(Your objective):
The answer must be every line of the data that holds the word "begin".

(Source data):
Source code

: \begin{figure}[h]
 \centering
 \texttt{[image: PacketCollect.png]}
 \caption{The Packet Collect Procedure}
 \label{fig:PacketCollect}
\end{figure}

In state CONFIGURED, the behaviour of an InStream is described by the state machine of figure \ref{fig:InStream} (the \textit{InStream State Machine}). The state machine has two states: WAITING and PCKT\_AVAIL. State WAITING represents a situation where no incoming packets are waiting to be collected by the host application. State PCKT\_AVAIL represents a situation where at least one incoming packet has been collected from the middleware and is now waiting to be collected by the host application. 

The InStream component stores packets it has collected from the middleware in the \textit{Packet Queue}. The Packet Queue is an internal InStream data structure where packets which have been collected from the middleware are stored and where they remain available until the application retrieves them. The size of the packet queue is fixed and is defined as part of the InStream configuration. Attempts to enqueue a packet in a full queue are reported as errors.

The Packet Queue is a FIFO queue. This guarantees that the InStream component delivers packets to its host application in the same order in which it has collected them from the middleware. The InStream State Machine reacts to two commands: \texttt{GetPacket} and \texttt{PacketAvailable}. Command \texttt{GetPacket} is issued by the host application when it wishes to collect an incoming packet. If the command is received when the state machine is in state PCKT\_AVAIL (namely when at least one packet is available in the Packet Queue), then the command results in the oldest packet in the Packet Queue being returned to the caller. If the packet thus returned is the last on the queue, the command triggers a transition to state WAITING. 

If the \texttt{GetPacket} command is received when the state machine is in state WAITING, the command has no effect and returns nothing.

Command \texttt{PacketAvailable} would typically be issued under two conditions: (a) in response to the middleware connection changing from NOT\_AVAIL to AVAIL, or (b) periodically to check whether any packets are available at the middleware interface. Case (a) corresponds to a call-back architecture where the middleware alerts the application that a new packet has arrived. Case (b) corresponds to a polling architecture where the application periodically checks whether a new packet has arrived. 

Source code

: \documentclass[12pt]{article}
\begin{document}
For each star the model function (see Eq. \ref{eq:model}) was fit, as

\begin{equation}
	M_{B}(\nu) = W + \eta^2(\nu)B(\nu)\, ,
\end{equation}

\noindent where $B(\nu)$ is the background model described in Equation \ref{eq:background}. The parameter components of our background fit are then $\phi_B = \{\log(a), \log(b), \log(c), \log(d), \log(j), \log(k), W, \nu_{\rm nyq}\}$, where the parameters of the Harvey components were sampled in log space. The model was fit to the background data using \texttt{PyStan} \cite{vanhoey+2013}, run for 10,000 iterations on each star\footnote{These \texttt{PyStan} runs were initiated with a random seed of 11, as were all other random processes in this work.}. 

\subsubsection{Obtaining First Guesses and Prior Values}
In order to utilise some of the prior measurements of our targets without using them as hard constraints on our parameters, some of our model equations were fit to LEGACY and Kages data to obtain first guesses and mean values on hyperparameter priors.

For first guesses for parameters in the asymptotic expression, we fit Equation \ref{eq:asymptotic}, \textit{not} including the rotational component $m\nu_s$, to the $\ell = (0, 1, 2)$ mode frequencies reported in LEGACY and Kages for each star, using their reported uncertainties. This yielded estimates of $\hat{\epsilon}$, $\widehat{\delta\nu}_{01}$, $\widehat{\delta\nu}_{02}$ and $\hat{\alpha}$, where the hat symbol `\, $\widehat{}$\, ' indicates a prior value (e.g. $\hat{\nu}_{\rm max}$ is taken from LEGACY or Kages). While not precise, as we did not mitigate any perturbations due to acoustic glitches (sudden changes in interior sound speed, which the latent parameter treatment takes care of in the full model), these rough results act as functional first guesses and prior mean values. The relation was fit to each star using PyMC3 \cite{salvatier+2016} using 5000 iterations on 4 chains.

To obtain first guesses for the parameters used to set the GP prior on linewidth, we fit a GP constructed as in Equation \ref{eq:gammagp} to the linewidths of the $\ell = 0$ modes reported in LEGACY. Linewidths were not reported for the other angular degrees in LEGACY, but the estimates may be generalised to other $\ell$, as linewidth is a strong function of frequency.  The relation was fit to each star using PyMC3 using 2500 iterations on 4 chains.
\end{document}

--

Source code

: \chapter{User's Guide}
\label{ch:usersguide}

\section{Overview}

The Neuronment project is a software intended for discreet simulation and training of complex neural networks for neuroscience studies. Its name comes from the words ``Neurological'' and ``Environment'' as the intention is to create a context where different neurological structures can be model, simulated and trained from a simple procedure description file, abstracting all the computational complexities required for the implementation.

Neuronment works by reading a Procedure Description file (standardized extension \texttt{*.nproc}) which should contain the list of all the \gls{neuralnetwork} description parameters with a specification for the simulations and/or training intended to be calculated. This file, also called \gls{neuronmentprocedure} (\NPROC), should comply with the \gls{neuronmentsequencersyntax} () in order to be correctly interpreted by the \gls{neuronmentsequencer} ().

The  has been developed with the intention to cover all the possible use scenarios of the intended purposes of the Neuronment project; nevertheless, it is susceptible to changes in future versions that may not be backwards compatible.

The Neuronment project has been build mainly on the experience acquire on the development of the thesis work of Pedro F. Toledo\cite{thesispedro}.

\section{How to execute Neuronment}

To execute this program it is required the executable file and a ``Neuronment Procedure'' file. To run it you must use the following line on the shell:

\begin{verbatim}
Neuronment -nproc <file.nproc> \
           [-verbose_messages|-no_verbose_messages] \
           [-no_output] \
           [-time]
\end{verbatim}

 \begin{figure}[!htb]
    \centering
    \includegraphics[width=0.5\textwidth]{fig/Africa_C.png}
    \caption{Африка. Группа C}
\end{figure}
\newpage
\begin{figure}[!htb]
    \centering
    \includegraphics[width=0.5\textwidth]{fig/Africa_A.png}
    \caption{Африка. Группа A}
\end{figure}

(Answer area):
: \begin{figure}[h]
\begin{document}
\begin{equation}
\begin{verbatim}
 \begin{figure}[!htb]
\begin{figure}[!htb]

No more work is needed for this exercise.